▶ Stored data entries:
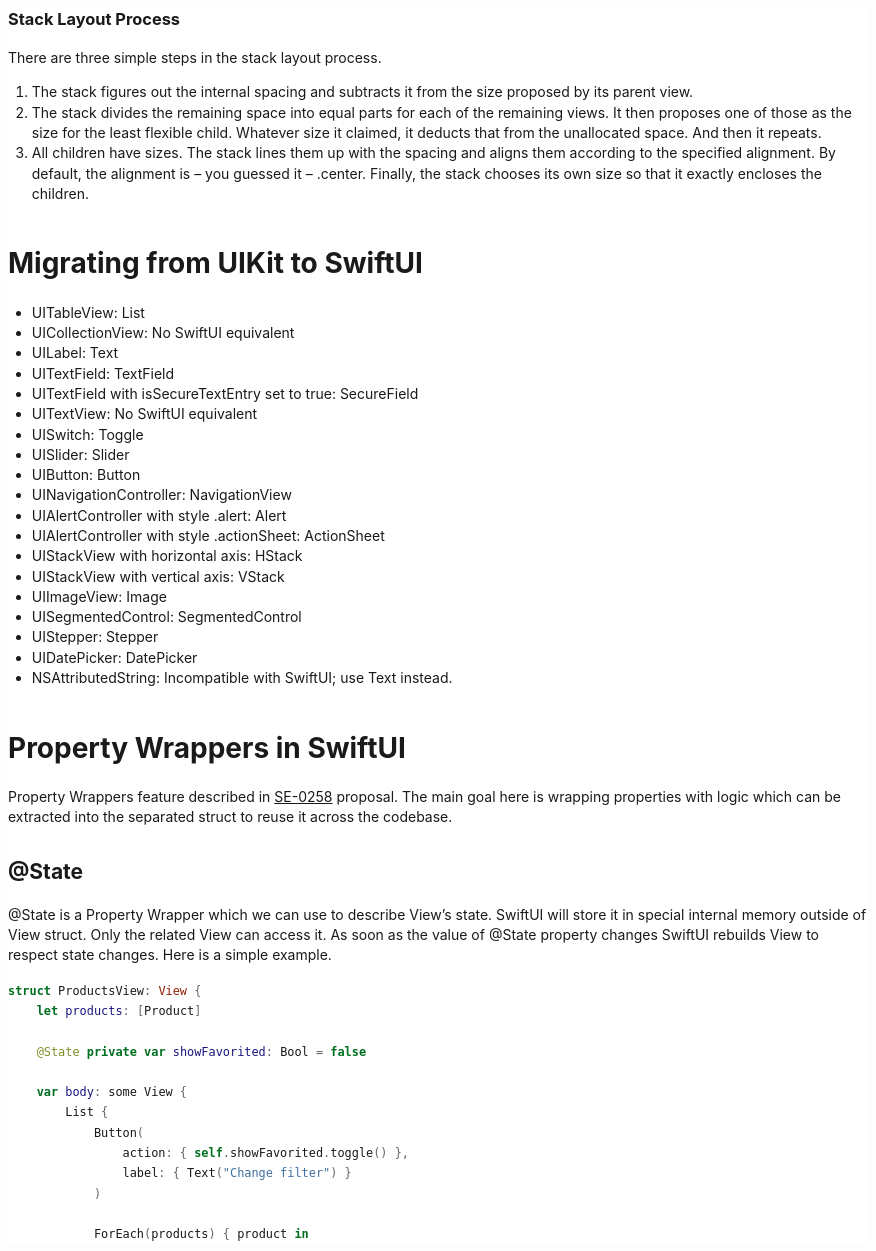 
### Stack Layout Process

There are three simple steps in the stack layout process.

1. The stack figures out the internal spacing and subtracts it from the size proposed by its parent view.
2. The stack divides the remaining space into equal parts for each of the remaining views. It then proposes one of those as the size for the least flexible child. Whatever size it claimed, it deducts that from the unallocated space. And then it repeats.
3. All children have sizes. The stack lines them up with the spacing and aligns them according to the specified alignment. By default, the alignment is – you guessed it – .center. Finally, the stack chooses its own size so that it exactly encloses the children.

# Migrating from UIKit to SwiftUI

- UITableView: List
- UICollectionView: No SwiftUI equivalent
- UILabel: Text
- UITextField: TextField
- UITextField with isSecureTextEntry set to true: SecureField
- UITextView: No SwiftUI equivalent
- UISwitch: Toggle
- UISlider: Slider
- UIButton: Button
- UINavigationController: NavigationView
- UIAlertController with style .alert: Alert
- UIAlertController with style .actionSheet: ActionSheet
- UIStackView with horizontal axis: HStack
- UIStackView with vertical axis: VStack
- UIImageView: Image
- UISegmentedControl: SegmentedControl
- UIStepper: Stepper
- UIDatePicker: DatePicker
- NSAttributedString: Incompatible with SwiftUI; use Text instead.

# Property Wrappers in SwiftUI

Property Wrappers feature described in [SE-0258](https://github.com/DougGregor/swift-evolution/blob/property-wrappers/proposals/0258-property-wrappers.md) proposal. The main goal here is wrapping properties with logic which can be extracted into the separated struct to reuse it across the codebase.

## @State

@State is a Property Wrapper which we can use to describe View’s state. SwiftUI will store it in special internal memory outside of View struct. Only the related View can access it. As soon as the value of @State property changes SwiftUI rebuilds View to respect state changes. Here is a simple example.

```Swift
struct ProductsView: View {
    let products: [Product]

    @State private var showFavorited: Bool = false

    var body: some View {
        List {
            Button(
                action: { self.showFavorited.toggle() },
                label: { Text("Change filter") }
            )

            ForEach(products) { product in
```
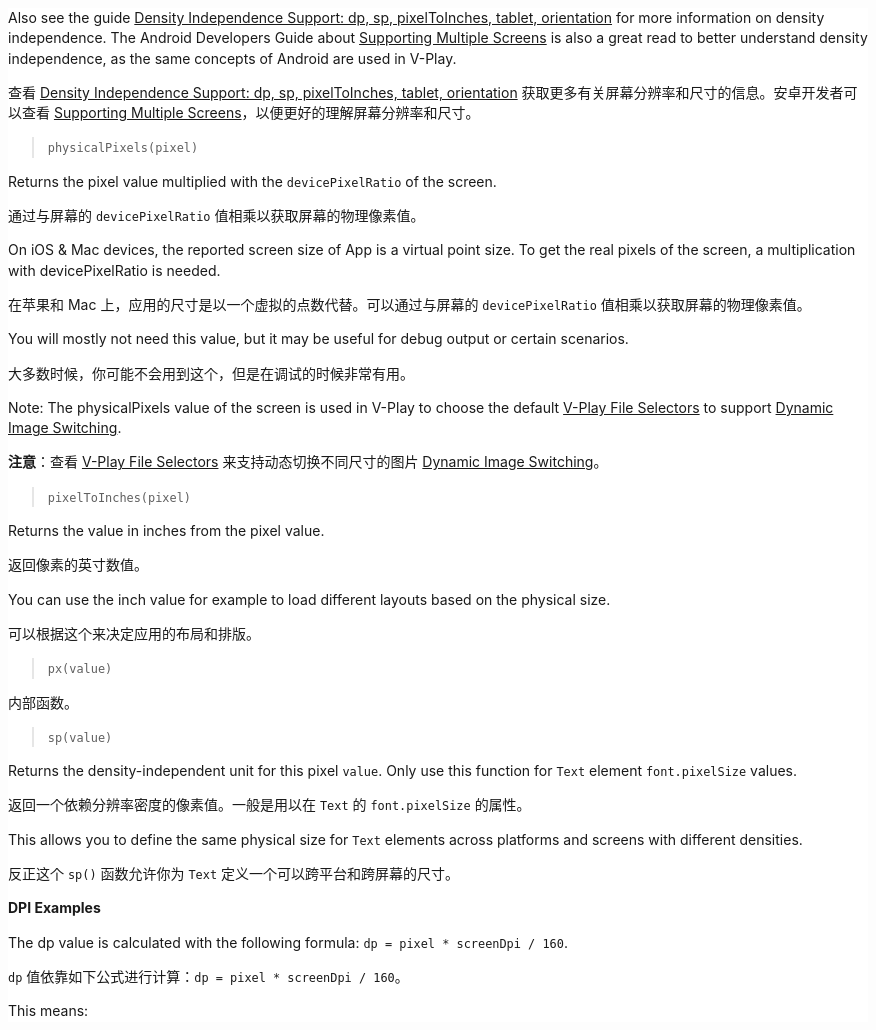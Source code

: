 Also see the guide [Density Independence Support: dp, sp, pixelToInches, tablet, orientation]() for more information on density independence. The Android Developers Guide about [Supporting Multiple Screens](http://developer.android.com/guide/practices/screens_support.html) is also a great read to better understand density independence, as the same concepts of Android are used in V-Play.

查看  [Density Independence Support: dp, sp, pixelToInches, tablet, orientation]() 获取更多有关屏幕分辨率和尺寸的信息。安卓开发者可以查看 [Supporting Multiple Screens](http://developer.android.com/guide/practices/screens_support.html)，以便更好的理解屏幕分辨率和尺寸。

> `physicalPixels(pixel)`

Returns the pixel value multiplied with the `devicePixelRatio` of the screen.

通过与屏幕的 `devicePixelRatio` 值相乘以获取屏幕的物理像素值。

On iOS & Mac devices, the reported screen size of App is a virtual point size. To get the real pixels of the screen, a multiplication with devicePixelRatio is needed.

在苹果和 Mac 上，应用的尺寸是以一个虚拟的点数代替。可以通过与屏幕的 `devicePixelRatio` 值相乘以获取屏幕的物理像素值。

You will mostly not need this value, but it may be useful for debug output or certain scenarios.

大多数时候，你可能不会用到这个，但是在调试的时候非常有用。

Note: The physicalPixels value of the screen is used in V-Play to choose the default [V-Play File Selectors]() to support [Dynamic Image Switching]().

**注意**：查看 [V-Play File Selectors]() 来支持动态切换不同尺寸的图片 [Dynamic Image Switching]()。

> `pixelToInches(pixel)`

Returns the value in inches from the pixel value.

返回像素的英寸数值。

You can use the inch value for example to load different layouts based on the physical size.

可以根据这个来决定应用的布局和排版。

> `px(value)`

内部函数。

> `sp(value)`

Returns the density-independent unit for this pixel `value`. Only use this function for `Text` element `font.pixelSize` values.

返回一个依赖分辨率密度的像素值。一般是用以在 `Text` 的 `font.pixelSize` 的属性。

This allows you to define the same physical size for `Text` elements across platforms and screens with different densities.

反正这个 `sp()` 函数允许你为 `Text` 定义一个可以跨平台和跨屏幕的尺寸。

**DPI Examples**

The dp value is calculated with the following formula: `dp = pixel * screenDpi / 160`.

`dp` 值依靠如下公式进行计算：`dp = pixel * screenDpi / 160`。

This means:
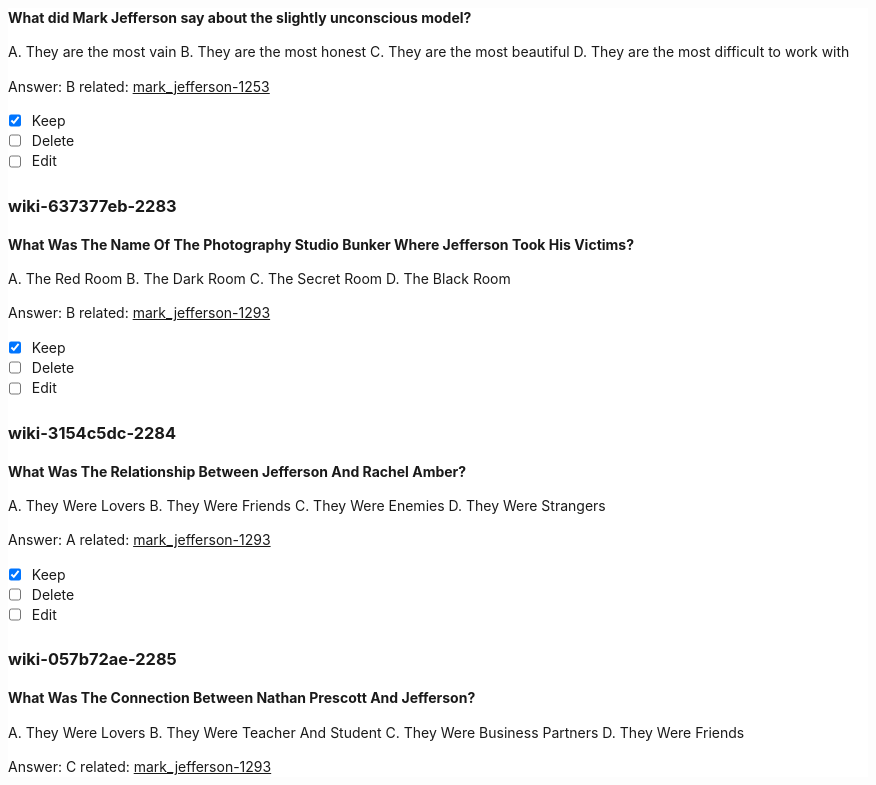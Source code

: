 **What did Mark Jefferson say about the slightly unconscious model?**

A. They are the most vain
B. They are the most honest
C. They are the most beautiful
D. They are the most difficult to work with

Answer: B
related: [mark_jefferson-1253](../wiki-pages-chunks/mark_jefferson-1253.txt)

- [x] Keep
- [ ] Delete
- [ ] Edit

### wiki-637377eb-2283

**What Was The Name Of The Photography Studio Bunker Where Jefferson Took His Victims?**

A. The Red Room
B. The Dark Room
C. The Secret Room
D. The Black Room

Answer: B
related: [mark_jefferson-1293](../wiki-pages-chunks/mark_jefferson-1293.txt)

- [x] Keep
- [ ] Delete
- [ ] Edit

### wiki-3154c5dc-2284

**What Was The Relationship Between Jefferson And Rachel Amber?**

A. They Were Lovers
B. They Were Friends
C. They Were Enemies
D. They Were Strangers

Answer: A
related: [mark_jefferson-1293](../wiki-pages-chunks/mark_jefferson-1293.txt)

- [x] Keep
- [ ] Delete
- [ ] Edit

### wiki-057b72ae-2285

**What Was The Connection Between Nathan Prescott And Jefferson?**

A. They Were Lovers
B. They Were Teacher And Student
C. They Were Business Partners
D. They Were Friends

Answer: C
related: [mark_jefferson-1293](../wiki-pages-chunks/mark_jefferson-1293.txt)
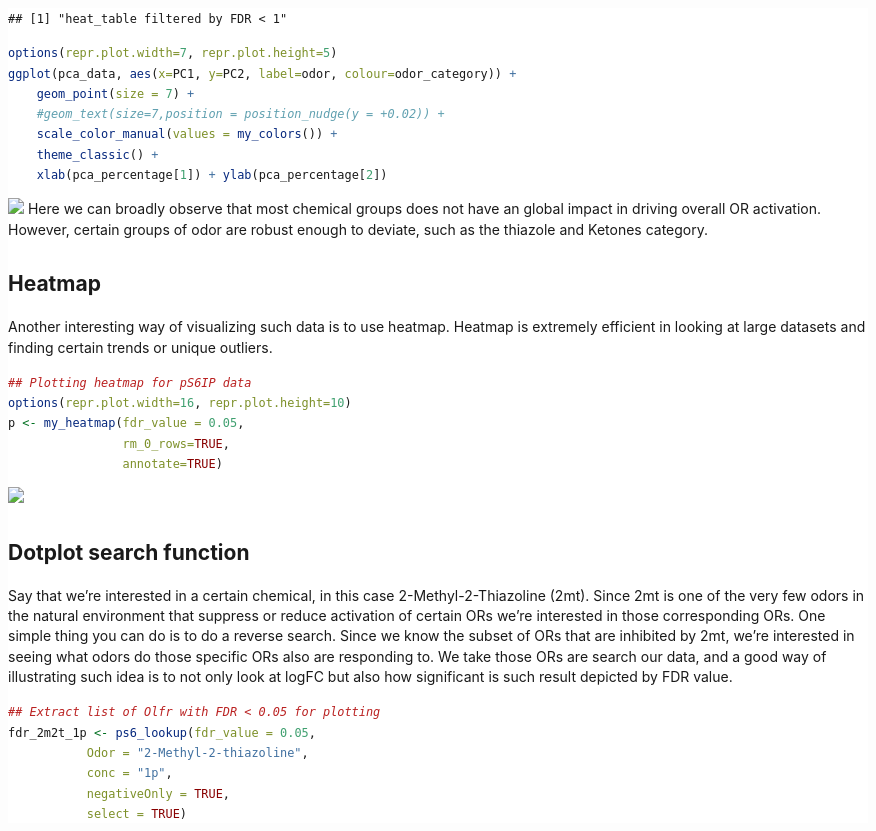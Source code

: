     ## [1] "heat_table filtered by FDR < 1"

``` r
options(repr.plot.width=7, repr.plot.height=5)
ggplot(pca_data, aes(x=PC1, y=PC2, label=odor, colour=odor_category)) +
    geom_point(size = 7) + 
    #geom_text(size=7,position = position_nudge(y = +0.02)) +
    scale_color_manual(values = my_colors()) +
    theme_classic() + 
    xlab(pca_percentage[1]) + ylab(pca_percentage[2])
```

![](/resource/figure-markdown_github/unnamed-chunk-5-1.png) Here we
can broadly observe that most chemical groups does not have an global
impact in driving overall OR activation. However, certain groups of odor
are robust enough to deviate, such as the thiazole and Ketones category.

## Heatmap

Another interesting way of visualizing such data is to use heatmap.
Heatmap is extremely efficient in looking at large datasets and finding
certain trends or unique outliers.

``` r
## Plotting heatmap for pS6IP data
options(repr.plot.width=16, repr.plot.height=10)
p <- my_heatmap(fdr_value = 0.05,
                rm_0_rows=TRUE, 
                annotate=TRUE)
```

![](/resource/figure-markdown_github/unnamed-chunk-6-1.png)

## Dotplot search function

Say that we’re interested in a certain chemical, in this case
2-Methyl-2-Thiazoline (2mt). Since 2mt is one of the very few odors in
the natural environment that suppress or reduce activation of certain
ORs we’re interested in those corresponding ORs. One simple thing you
can do is to do a reverse search. Since we know the subset of ORs that
are inhibited by 2mt, we’re interested in seeing what odors do those
specific ORs also are responding to. We take those ORs are search our
data, and a good way of illustrating such idea is to not only look at
logFC but also how significant is such result depicted by FDR value.

``` r
## Extract list of Olfr with FDR < 0.05 for plotting 
fdr_2m2t_1p <- ps6_lookup(fdr_value = 0.05, 
           Odor = "2-Methyl-2-thiazoline", 
           conc = "1p", 
           negativeOnly = TRUE,
           select = TRUE)
```
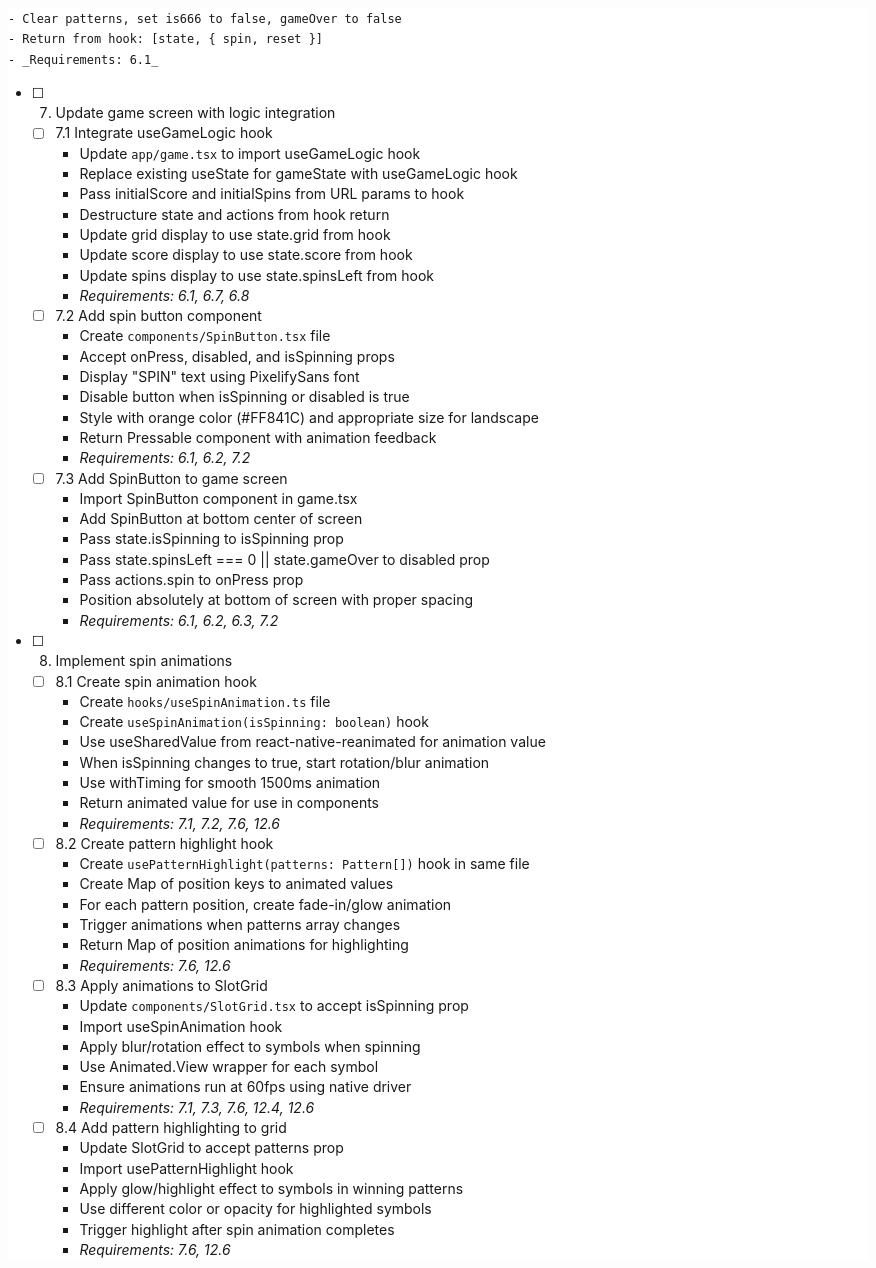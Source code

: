     - Clear patterns, set is666 to false, gameOver to false
    - Return from hook: [state, { spin, reset }]
    - _Requirements: 6.1_

- [ ] 7. Update game screen with logic integration
  - [ ] 7.1 Integrate useGameLogic hook
    - Update `app/game.tsx` to import useGameLogic hook
    - Replace existing useState for gameState with useGameLogic hook
    - Pass initialScore and initialSpins from URL params to hook
    - Destructure state and actions from hook return
    - Update grid display to use state.grid from hook
    - Update score display to use state.score from hook
    - Update spins display to use state.spinsLeft from hook
    - _Requirements: 6.1, 6.7, 6.8_
  - [ ] 7.2 Add spin button component
    - Create `components/SpinButton.tsx` file
    - Accept onPress, disabled, and isSpinning props
    - Display "SPIN" text using PixelifySans font
    - Disable button when isSpinning or disabled is true
    - Style with orange color (#FF841C) and appropriate size for landscape
    - Return Pressable component with animation feedback
    - _Requirements: 6.1, 6.2, 7.2_
  - [ ] 7.3 Add SpinButton to game screen
    - Import SpinButton component in game.tsx
    - Add SpinButton at bottom center of screen
    - Pass state.isSpinning to isSpinning prop
    - Pass state.spinsLeft === 0 || state.gameOver to disabled prop
    - Pass actions.spin to onPress prop
    - Position absolutely at bottom of screen with proper spacing
    - _Requirements: 6.1, 6.2, 6.3, 7.2_

- [ ] 8. Implement spin animations
  - [ ] 8.1 Create spin animation hook
    - Create `hooks/useSpinAnimation.ts` file
    - Create `useSpinAnimation(isSpinning: boolean)` hook
    - Use useSharedValue from react-native-reanimated for animation value
    - When isSpinning changes to true, start rotation/blur animation
    - Use withTiming for smooth 1500ms animation
    - Return animated value for use in components
    - _Requirements: 7.1, 7.2, 7.6, 12.6_
  - [ ] 8.2 Create pattern highlight hook
    - Create `usePatternHighlight(patterns: Pattern[])` hook in same file
    - Create Map of position keys to animated values
    - For each pattern position, create fade-in/glow animation
    - Trigger animations when patterns array changes
    - Return Map of position animations for highlighting
    - _Requirements: 7.6, 12.6_
  - [ ] 8.3 Apply animations to SlotGrid
    - Update `components/SlotGrid.tsx` to accept isSpinning prop
    - Import useSpinAnimation hook
    - Apply blur/rotation effect to symbols when spinning
    - Use Animated.View wrapper for each symbol
    - Ensure animations run at 60fps using native driver
    - _Requirements: 7.1, 7.3, 7.6, 12.4, 12.6_
  - [ ] 8.4 Add pattern highlighting to grid
    - Update SlotGrid to accept patterns prop
    - Import usePatternHighlight hook
    - Apply glow/highlight effect to symbols in winning patterns
    - Use different color or opacity for highlighted symbols
    - Trigger highlight after spin animation completes
    - _Requirements: 7.6, 12.6_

▶ What is being asked:
Copy out only the lines of the records above from the one with "- Pass initialScore" through the one with "- Import SpinButton component in game.tsx", exactly as they stand, both included.

▶ Problem solution:
    - Pass initialScore and initialSpins from URL params to hook
    - Destructure state and actions from hook return
    - Update grid display to use state.grid from hook
    - Update score display to use state.score from hook
    - Update spins display to use state.spinsLeft from hook
    - _Requirements: 6.1, 6.7, 6.8_
  - [ ] 7.2 Add spin button component
    - Create `components/SpinButton.tsx` file
    - Accept onPress, disabled, and isSpinning props
    - Display "SPIN" text using PixelifySans font
    - Disable button when isSpinning or disabled is true
    - Style with orange color (#FF841C) and appropriate size for landscape
    - Return Pressable component with animation feedback
    - _Requirements: 6.1, 6.2, 7.2_
  - [ ] 7.3 Add SpinButton to game screen
    - Import SpinButton component in game.tsx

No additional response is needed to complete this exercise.